*Task to carry out*. Among the entries below, the lines from the one with "preprint and the" up to and including the one with "различных методологий проектирования" are to be restated exactly, without pictures.
[Opening Given records section]
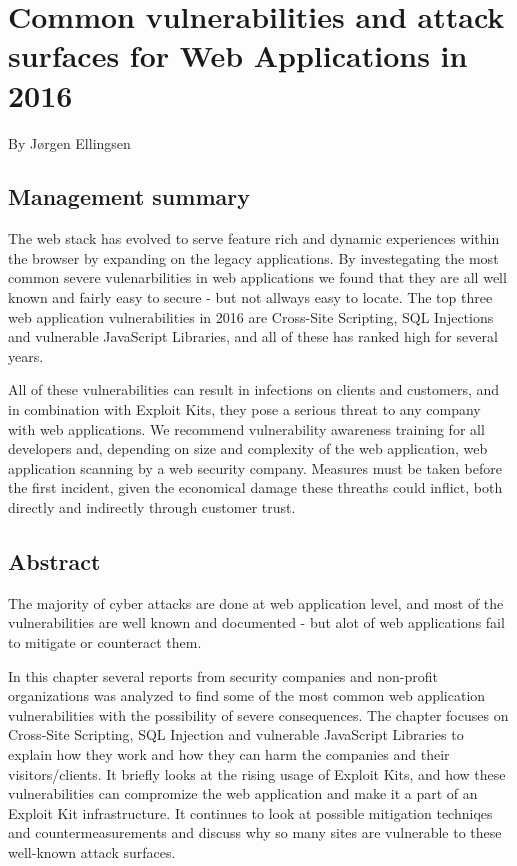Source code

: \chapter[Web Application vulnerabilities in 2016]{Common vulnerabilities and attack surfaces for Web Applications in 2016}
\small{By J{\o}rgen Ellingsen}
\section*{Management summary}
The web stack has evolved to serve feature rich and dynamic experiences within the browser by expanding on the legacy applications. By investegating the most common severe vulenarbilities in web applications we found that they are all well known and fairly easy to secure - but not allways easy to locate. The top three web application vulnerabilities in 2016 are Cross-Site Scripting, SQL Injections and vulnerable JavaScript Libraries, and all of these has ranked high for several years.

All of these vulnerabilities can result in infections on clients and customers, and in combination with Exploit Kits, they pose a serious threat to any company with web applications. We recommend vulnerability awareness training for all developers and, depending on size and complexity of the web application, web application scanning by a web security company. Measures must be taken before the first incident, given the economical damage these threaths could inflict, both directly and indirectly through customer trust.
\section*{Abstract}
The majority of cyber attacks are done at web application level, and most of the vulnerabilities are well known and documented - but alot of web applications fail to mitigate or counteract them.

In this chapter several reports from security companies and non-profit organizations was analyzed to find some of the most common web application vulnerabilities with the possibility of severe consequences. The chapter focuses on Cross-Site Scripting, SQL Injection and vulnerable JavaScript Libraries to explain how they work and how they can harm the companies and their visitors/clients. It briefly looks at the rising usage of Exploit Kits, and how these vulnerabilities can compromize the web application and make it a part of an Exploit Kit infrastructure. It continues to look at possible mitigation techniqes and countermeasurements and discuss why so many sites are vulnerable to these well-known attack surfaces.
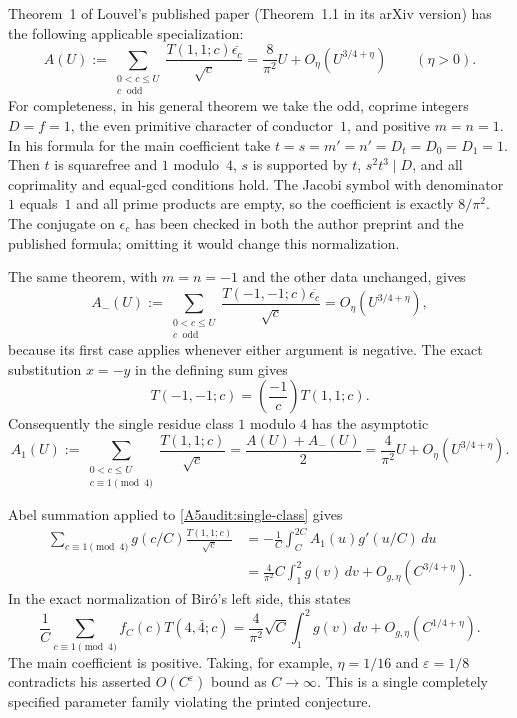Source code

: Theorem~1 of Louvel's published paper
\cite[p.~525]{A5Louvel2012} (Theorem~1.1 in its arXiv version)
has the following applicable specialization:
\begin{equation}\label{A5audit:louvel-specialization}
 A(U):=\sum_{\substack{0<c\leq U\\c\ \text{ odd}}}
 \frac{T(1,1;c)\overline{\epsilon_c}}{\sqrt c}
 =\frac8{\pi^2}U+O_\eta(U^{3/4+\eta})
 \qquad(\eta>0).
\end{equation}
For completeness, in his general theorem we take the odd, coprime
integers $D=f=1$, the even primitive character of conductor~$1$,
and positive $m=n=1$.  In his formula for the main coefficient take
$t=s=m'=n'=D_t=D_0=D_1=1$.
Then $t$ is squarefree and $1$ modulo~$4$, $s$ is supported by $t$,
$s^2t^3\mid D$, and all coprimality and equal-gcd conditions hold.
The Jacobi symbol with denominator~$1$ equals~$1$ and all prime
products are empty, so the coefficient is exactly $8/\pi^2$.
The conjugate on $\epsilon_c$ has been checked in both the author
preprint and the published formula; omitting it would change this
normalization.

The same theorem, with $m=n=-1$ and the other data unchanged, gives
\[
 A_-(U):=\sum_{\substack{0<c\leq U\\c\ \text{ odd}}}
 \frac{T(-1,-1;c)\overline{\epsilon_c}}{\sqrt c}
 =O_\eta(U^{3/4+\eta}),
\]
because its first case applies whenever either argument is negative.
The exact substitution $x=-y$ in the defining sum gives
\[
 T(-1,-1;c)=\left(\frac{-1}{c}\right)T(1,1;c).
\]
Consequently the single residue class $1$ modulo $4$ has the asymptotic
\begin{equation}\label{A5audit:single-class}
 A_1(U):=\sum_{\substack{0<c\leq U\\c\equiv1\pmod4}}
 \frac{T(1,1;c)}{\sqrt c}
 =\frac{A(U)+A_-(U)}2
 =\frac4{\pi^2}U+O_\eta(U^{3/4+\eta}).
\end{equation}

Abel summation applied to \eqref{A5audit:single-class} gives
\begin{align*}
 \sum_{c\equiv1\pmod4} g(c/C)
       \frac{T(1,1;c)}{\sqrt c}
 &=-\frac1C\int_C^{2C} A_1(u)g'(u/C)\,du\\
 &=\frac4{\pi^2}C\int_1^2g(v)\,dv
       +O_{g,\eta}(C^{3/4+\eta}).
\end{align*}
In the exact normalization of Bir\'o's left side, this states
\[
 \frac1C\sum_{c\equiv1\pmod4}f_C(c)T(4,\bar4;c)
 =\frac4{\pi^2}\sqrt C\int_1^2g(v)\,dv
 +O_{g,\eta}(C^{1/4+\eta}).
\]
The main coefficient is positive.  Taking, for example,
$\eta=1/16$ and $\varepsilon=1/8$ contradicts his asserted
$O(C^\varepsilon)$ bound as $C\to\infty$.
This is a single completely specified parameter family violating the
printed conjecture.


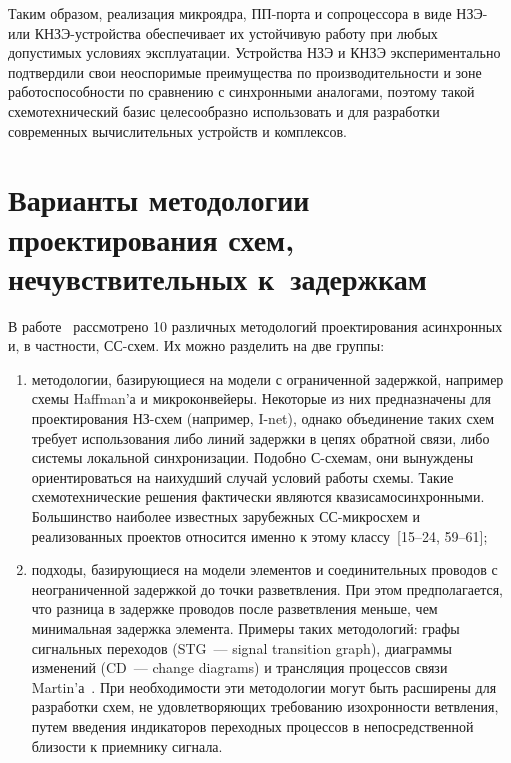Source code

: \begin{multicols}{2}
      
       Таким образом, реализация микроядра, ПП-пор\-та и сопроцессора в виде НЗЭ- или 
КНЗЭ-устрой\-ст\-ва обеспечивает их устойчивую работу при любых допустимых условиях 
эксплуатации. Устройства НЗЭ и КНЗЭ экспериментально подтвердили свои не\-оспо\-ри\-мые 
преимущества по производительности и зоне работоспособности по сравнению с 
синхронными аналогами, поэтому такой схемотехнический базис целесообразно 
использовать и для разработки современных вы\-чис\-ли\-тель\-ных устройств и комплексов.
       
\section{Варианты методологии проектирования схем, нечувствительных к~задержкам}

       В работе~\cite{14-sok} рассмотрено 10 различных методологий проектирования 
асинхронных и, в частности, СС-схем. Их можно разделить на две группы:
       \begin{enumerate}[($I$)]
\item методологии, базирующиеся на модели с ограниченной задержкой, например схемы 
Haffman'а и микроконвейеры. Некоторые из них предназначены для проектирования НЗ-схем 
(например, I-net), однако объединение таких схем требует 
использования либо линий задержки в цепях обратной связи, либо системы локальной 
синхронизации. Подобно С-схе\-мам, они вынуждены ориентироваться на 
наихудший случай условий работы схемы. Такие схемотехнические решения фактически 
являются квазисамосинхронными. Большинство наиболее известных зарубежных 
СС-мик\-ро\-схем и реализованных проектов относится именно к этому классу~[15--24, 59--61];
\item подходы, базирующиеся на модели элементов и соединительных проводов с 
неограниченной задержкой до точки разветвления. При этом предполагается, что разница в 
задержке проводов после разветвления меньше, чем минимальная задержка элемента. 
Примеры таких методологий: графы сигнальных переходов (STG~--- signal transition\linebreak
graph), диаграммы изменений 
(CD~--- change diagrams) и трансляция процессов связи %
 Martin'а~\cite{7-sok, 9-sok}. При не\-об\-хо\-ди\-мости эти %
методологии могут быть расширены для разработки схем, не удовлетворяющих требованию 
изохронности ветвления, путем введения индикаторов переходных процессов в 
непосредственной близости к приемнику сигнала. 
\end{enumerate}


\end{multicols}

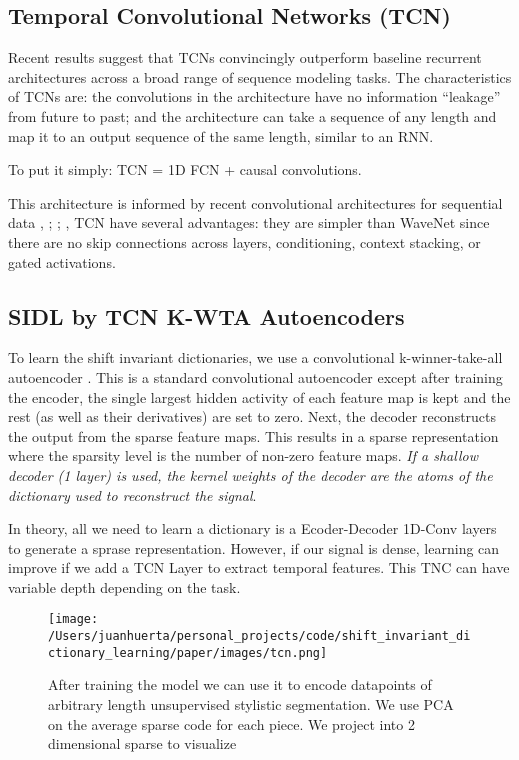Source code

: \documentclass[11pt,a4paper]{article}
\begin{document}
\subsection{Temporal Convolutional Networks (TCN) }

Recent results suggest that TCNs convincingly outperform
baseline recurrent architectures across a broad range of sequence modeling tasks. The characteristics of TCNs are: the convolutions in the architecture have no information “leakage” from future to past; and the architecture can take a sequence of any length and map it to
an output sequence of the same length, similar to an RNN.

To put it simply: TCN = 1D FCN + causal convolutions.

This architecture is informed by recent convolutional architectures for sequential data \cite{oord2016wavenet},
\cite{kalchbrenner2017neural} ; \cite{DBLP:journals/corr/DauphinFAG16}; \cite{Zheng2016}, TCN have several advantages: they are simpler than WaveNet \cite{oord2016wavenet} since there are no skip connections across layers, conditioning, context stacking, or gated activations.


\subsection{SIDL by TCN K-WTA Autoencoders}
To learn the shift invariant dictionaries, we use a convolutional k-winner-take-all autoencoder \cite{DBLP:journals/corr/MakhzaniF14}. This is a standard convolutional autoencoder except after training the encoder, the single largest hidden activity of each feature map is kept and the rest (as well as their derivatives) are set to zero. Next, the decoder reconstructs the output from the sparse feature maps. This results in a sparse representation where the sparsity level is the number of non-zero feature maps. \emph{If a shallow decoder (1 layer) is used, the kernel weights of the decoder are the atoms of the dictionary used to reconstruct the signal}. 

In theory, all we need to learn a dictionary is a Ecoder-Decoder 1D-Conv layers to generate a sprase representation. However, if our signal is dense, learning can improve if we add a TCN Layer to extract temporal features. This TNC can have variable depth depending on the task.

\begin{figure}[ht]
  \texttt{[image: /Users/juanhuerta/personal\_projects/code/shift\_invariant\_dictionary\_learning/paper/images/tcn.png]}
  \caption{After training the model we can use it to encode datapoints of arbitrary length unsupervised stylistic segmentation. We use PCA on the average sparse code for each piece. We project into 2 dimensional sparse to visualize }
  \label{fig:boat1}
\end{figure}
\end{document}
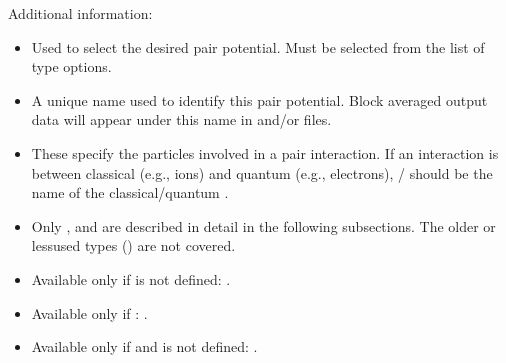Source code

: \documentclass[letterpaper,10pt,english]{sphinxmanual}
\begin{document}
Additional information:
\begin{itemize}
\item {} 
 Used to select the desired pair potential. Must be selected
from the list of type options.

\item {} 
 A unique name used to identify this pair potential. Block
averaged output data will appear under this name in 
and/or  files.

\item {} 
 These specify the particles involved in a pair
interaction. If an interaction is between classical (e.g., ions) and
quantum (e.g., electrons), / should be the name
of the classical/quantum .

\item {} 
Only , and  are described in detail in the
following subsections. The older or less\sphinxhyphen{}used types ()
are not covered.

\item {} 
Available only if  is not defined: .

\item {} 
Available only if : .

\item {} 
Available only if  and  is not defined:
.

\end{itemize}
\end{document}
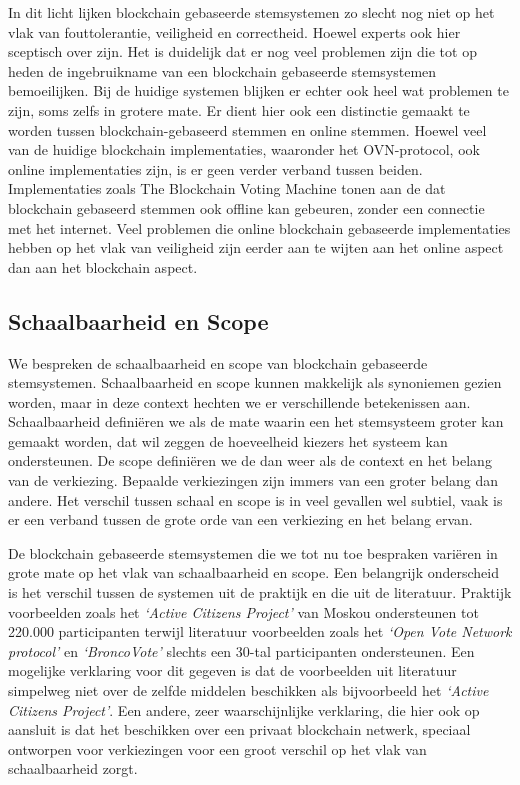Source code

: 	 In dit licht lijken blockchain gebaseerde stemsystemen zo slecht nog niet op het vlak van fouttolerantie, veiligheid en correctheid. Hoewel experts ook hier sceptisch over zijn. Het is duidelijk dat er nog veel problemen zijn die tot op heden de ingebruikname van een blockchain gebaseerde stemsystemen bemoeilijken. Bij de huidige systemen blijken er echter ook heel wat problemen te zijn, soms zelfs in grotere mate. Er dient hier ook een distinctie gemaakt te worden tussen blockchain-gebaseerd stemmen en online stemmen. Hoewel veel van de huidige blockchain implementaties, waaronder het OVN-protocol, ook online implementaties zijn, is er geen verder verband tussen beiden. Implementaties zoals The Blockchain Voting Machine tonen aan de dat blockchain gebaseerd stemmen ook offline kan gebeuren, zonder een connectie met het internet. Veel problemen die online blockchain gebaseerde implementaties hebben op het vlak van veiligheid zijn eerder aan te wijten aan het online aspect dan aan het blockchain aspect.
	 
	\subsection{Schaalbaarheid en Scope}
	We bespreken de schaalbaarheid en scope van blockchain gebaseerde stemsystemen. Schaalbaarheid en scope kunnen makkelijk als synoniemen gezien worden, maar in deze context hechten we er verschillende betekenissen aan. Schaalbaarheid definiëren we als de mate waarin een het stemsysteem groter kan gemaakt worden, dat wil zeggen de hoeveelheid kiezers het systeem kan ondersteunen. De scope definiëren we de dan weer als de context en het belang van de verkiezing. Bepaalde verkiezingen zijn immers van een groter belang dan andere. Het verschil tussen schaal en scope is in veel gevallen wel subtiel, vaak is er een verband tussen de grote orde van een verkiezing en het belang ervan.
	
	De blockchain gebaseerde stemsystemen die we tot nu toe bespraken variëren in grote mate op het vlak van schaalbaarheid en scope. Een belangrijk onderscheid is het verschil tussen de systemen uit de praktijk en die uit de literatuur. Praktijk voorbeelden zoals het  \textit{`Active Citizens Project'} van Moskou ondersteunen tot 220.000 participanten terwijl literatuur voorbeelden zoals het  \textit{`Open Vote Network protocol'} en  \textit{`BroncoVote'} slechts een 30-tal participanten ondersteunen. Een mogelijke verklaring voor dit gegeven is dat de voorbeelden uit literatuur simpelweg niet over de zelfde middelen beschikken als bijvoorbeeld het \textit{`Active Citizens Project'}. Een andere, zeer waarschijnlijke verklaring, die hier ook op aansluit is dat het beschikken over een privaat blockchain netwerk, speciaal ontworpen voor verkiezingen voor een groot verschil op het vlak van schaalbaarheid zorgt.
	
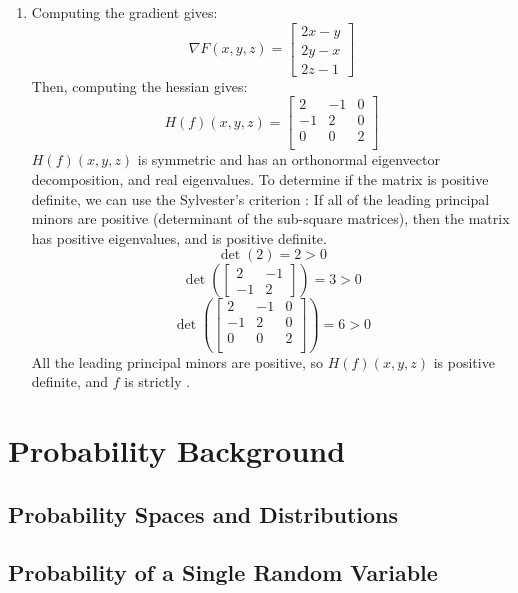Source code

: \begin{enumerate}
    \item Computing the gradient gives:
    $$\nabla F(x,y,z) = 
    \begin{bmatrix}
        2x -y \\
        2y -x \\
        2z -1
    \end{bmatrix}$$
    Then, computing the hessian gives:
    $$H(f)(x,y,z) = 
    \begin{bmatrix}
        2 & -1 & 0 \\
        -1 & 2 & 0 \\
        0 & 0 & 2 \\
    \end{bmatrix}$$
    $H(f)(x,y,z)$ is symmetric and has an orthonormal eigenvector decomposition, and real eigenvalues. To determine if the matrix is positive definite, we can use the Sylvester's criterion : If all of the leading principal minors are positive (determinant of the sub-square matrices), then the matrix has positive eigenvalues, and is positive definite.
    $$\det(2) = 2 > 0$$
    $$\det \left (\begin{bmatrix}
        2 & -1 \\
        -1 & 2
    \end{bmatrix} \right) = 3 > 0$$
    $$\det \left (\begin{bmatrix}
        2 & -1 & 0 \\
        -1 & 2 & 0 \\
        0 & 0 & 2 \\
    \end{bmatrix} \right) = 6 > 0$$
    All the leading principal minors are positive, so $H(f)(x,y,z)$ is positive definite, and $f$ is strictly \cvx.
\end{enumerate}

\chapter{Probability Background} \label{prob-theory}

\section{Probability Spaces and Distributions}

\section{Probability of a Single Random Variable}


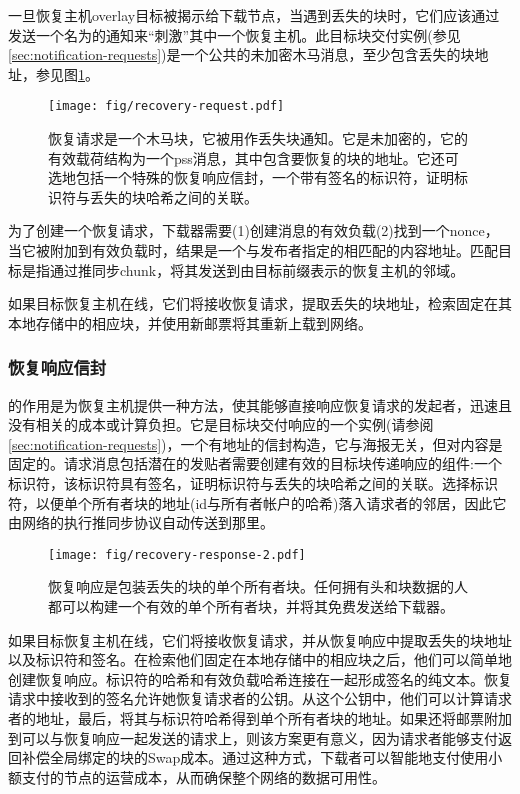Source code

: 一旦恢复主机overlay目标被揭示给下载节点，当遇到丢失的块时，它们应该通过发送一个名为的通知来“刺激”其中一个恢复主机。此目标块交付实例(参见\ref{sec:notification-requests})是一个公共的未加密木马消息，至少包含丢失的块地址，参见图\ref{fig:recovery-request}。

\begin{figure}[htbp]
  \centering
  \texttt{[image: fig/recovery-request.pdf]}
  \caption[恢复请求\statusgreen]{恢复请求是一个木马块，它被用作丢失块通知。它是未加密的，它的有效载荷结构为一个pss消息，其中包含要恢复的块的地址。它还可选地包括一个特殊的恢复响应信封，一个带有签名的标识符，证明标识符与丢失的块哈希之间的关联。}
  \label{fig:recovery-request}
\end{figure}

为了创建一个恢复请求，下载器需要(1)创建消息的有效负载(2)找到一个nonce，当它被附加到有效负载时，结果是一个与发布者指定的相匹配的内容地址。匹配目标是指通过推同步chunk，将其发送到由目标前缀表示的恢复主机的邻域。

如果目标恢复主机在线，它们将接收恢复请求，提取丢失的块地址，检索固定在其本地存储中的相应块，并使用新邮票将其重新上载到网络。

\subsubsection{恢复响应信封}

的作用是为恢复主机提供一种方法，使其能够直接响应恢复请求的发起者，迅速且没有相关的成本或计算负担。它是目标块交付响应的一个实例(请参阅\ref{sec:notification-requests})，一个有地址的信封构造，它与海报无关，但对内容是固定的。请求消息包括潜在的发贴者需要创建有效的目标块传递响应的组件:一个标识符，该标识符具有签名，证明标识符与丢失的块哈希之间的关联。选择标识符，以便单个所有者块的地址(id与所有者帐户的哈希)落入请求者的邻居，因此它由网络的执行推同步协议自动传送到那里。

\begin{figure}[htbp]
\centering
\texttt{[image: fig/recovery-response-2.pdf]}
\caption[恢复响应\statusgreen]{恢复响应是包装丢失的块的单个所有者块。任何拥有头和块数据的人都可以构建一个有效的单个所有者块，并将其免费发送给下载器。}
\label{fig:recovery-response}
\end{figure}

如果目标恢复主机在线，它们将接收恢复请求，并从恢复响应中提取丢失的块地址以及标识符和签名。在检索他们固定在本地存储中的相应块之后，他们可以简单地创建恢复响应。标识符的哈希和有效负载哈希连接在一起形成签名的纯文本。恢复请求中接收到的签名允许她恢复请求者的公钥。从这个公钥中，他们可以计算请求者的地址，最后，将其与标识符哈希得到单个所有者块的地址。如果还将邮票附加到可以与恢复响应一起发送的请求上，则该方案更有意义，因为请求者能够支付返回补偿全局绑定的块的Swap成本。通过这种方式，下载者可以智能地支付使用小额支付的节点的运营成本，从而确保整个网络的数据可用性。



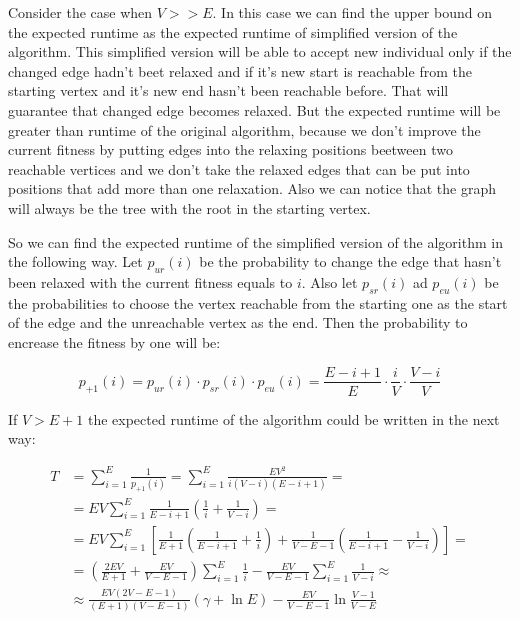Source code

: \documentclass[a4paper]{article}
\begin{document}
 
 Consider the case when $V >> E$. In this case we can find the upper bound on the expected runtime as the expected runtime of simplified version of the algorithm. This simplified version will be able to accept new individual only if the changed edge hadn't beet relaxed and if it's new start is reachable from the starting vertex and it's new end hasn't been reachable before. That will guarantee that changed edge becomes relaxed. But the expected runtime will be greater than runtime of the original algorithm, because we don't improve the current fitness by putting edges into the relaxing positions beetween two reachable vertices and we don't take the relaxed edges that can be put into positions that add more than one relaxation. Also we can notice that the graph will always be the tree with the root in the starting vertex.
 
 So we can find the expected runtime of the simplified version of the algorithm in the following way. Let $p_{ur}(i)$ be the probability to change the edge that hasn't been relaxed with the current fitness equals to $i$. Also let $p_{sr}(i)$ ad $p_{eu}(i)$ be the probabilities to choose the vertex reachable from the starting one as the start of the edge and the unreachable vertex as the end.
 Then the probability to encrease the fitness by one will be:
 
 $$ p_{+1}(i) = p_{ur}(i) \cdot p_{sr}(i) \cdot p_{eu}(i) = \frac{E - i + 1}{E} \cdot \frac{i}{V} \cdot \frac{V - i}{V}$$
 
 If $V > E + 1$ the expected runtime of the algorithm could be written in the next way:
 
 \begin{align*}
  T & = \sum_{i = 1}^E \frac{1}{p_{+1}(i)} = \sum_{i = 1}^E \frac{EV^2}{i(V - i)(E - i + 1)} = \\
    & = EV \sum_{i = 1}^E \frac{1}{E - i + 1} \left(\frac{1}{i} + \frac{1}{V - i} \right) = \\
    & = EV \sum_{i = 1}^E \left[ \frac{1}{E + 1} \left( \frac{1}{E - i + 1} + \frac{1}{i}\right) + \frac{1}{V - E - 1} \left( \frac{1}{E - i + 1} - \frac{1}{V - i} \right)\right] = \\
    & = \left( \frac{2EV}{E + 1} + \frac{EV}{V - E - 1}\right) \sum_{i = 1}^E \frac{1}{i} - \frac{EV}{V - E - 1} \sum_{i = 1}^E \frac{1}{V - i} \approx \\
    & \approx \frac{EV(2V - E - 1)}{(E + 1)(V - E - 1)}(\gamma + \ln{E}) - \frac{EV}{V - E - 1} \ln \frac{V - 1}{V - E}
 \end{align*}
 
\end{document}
[Closing Given records section]
*Problem solution*.
preprint and the published formula; omitting it would change this
normalization.

The same theorem, with $m=n=-1$ and the other data unchanged, gives
\[
 A_-(U):=\sum_{\substack{0<c\leq U\\c\ \text{ odd}}}
 \frac{T(-1,-1;c)\overline{\epsilon_c}}{\sqrt c}
 =O_\eta(U^{3/4+\eta}),
\]
because its first case applies whenever either argument is negative.
The exact substitution $x=-y$ in the defining sum gives
\[
 T(-1,-1;c)=\left(\frac{-1}{c}\right)T(1,1;c).
\]
Consequently the single residue class $1$ modulo $4$ has the asymptotic
\begin{equation}\label{A5audit:single-class}
 A_1(U):=\sum_{\substack{0<c\leq U\\c\equiv1\pmod4}}
 \frac{T(1,1;c)}{\sqrt c}
 =\frac{A(U)+A_-(U)}2
 =\frac4{\pi^2}U+O_\eta(U^{3/4+\eta}).
\end{equation}

Abel summation applied to \eqref{A5audit:single-class} gives
\begin{align*}
 \sum_{c\equiv1\pmod4} g(c/C)
       \frac{T(1,1;c)}{\sqrt c}
 &=-\frac1C\int_C^{2C} A_1(u)g'(u/C)\,du\\
 &=\frac4{\pi^2}C\int_1^2g(v)\,dv
       +O_{g,\eta}(C^{3/4+\eta}).
\end{align*}
In the exact normalization of Bir\'o's left side, this states
\[
 \frac1C\sum_{c\equiv1\pmod4}f_C(c)T(4,\bar4;c)
 =\frac4{\pi^2}\sqrt C\int_1^2g(v)\,dv
 +O_{g,\eta}(C^{1/4+\eta}).
\]
The main coefficient is positive.  Taking, for example,
$\eta=1/16$ and $\varepsilon=1/8$ contradicts his asserted
$O(C^\varepsilon)$ bound as $C\to\infty$.
This is a single completely specified parameter family violating the
printed conjecture.


Source code

: \begin{multicols}{2}
      
       Таким образом, реализация микроядра, ПП-пор\-та и сопроцессора в виде НЗЭ- или 
КНЗЭ-устрой\-ст\-ва обеспечивает их устойчивую работу при любых допустимых условиях 
эксплуатации. Устройства НЗЭ и КНЗЭ экспериментально подтвердили свои не\-оспо\-ри\-мые 
преимущества по производительности и зоне работоспособности по сравнению с 
синхронными аналогами, поэтому такой схемотехнический базис целесообразно 
использовать и для разработки современных вы\-чис\-ли\-тель\-ных устройств и комплексов.
       
\section{Варианты методологии проектирования схем, нечувствительных к~задержкам}

       В работе~\cite{14-sok} рассмотрено 10 различных методологий проектирования 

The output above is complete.